* _Goal of the exercise_: Which lines of the listing hold the string "various"? Show each of them.

* _Given information_:
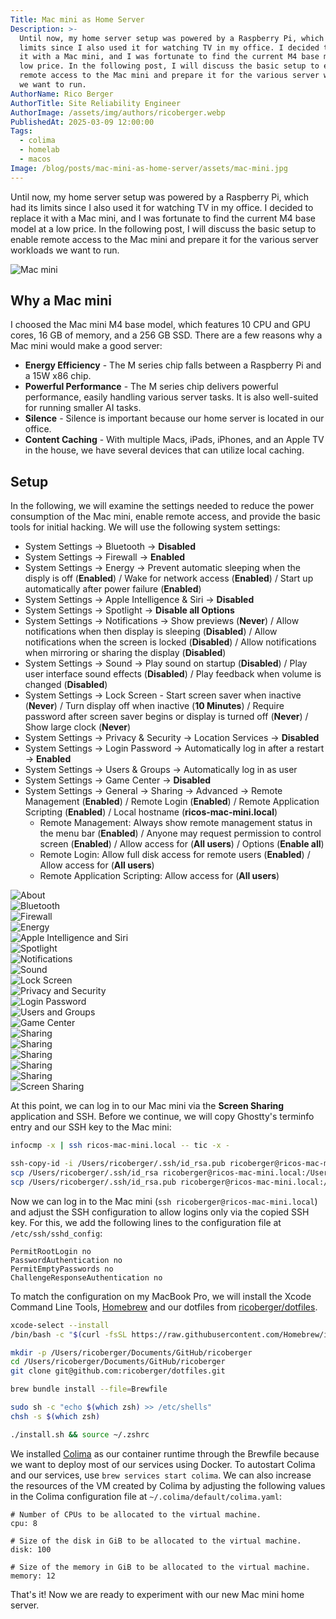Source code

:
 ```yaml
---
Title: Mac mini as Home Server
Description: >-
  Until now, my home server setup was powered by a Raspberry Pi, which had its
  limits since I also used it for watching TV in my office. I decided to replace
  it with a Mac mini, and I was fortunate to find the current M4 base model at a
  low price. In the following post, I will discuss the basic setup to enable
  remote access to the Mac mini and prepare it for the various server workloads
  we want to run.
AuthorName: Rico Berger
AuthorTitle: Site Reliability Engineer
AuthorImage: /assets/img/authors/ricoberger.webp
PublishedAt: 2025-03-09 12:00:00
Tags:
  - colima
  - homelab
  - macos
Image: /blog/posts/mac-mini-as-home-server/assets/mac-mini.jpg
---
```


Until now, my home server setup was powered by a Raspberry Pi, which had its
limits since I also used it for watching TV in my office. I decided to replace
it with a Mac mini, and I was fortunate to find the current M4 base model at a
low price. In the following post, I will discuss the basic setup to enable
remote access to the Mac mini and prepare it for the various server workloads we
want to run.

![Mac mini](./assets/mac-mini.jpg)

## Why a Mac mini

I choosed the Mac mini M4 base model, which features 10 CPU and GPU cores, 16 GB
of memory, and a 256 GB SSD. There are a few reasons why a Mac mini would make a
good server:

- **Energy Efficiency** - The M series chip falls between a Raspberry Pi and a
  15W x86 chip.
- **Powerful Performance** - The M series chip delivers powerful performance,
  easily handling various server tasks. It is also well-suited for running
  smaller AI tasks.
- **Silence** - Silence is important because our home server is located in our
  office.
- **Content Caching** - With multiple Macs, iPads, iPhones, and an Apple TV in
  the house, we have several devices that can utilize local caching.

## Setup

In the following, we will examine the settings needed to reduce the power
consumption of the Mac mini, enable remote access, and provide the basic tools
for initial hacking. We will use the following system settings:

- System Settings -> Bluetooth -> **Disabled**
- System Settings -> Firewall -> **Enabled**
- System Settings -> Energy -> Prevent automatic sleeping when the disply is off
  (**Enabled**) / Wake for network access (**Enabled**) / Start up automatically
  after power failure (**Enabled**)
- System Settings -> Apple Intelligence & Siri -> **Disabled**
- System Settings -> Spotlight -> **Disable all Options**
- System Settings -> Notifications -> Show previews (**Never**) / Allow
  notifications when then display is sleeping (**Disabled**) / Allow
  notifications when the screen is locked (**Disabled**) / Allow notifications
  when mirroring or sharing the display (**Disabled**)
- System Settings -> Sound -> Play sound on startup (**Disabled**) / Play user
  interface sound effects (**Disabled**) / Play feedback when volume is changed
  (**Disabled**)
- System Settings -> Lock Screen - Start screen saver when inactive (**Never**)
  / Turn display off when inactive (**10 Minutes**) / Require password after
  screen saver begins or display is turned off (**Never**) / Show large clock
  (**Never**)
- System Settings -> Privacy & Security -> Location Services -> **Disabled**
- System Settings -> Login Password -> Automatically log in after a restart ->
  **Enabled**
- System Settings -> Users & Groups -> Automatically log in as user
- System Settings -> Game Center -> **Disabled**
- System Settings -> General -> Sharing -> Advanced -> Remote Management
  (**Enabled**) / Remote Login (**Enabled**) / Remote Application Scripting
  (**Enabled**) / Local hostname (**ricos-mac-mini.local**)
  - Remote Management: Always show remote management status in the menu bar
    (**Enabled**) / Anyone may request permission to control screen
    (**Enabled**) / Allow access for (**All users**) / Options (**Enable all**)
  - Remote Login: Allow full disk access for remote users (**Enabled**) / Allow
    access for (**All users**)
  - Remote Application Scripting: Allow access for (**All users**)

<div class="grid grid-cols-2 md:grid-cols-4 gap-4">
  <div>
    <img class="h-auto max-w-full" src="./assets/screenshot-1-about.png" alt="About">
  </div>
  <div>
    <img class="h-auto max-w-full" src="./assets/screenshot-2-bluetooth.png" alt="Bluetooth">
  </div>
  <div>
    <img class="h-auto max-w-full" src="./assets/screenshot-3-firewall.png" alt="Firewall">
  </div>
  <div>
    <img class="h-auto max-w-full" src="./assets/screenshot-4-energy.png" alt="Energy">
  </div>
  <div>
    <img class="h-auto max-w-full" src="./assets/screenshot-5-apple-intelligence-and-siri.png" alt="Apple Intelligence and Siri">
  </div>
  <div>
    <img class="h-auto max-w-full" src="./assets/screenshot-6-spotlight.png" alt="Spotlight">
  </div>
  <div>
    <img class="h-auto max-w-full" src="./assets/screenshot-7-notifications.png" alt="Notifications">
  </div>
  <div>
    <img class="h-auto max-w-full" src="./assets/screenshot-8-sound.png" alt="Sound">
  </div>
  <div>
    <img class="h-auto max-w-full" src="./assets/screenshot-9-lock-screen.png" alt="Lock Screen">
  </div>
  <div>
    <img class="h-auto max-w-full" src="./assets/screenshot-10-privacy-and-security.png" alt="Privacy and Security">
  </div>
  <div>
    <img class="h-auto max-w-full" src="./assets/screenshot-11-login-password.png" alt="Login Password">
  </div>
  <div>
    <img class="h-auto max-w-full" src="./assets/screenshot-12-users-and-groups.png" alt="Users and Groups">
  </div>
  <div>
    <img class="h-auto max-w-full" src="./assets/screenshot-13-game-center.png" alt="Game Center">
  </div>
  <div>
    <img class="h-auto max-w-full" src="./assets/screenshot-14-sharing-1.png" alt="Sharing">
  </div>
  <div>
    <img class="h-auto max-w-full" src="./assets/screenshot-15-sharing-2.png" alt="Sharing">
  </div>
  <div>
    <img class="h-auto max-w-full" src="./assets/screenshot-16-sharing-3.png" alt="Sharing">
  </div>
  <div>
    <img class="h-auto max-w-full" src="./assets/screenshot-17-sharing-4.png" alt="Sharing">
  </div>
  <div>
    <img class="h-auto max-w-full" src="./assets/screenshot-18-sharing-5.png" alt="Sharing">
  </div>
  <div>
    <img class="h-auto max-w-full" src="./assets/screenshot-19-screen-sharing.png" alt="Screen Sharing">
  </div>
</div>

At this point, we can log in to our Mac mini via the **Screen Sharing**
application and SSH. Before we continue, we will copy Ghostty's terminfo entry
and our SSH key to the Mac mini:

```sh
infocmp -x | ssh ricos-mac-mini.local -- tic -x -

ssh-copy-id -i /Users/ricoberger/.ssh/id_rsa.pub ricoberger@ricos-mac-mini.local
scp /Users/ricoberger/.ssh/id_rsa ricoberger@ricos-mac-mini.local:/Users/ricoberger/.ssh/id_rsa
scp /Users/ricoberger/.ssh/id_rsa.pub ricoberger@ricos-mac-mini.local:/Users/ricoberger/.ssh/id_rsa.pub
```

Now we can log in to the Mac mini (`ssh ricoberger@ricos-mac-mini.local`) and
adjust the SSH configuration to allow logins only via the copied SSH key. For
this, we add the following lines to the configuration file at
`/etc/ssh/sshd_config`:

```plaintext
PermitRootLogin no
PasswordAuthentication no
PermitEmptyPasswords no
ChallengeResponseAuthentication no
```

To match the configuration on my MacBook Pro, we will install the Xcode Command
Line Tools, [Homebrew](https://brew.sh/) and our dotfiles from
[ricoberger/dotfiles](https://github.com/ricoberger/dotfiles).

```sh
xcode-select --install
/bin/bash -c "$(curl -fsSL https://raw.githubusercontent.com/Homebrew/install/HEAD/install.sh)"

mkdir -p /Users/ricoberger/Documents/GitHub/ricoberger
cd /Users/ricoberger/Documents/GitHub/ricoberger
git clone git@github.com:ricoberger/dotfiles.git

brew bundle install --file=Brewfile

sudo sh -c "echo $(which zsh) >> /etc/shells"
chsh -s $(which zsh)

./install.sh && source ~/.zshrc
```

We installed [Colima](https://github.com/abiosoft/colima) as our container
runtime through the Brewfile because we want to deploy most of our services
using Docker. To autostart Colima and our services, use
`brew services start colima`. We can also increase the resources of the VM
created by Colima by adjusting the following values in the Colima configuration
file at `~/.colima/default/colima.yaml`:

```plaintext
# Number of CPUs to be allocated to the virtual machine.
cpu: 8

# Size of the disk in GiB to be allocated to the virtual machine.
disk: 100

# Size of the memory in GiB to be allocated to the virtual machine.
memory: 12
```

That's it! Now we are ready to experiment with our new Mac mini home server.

* _Exercise response_:
  remote access to the Mac mini and prepare it for the various server workloads
remote access to the Mac mini and prepare it for the various server workloads we
  easily handling various server tasks. It is also well-suited for running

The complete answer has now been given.